____ DATA SHOWN
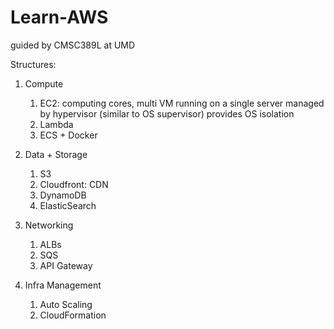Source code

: # Learn-AWS
guided by CMSC389L at UMD

Structures:
1. Compute
    1. EC2: computing cores, multi VM running on a single server managed by hypervisor (similar to OS supervisor) provides OS isolation
    2. Lambda
    3. ECS + Docker

2. Data + Storage
    1. S3 
    2. Cloudfront: CDN
    3. DynamoDB
    4. ElasticSearch

3. Networking
    1. ALBs
    2. SQS
    3. API Gateway

4. Infra Management
    1. Auto Scaling
    2. CloudFormation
________
What is needed is every record above printed exactly, with no pictures.

Source code

: # Learn-AWS
guided by CMSC389L at UMD

Structures:
1. Compute
    1. EC2: computing cores, multi VM running on a single server managed by hypervisor (similar to OS supervisor) provides OS isolation
    2. Lambda
    3. ECS + Docker

2. Data + Storage
    1. S3 
    2. Cloudfront: CDN
    3. DynamoDB
    4. ElasticSearch

3. Networking
    1. ALBs
    2. SQS
    3. API Gateway

4. Infra Management
    1. Auto Scaling
    2. CloudFormation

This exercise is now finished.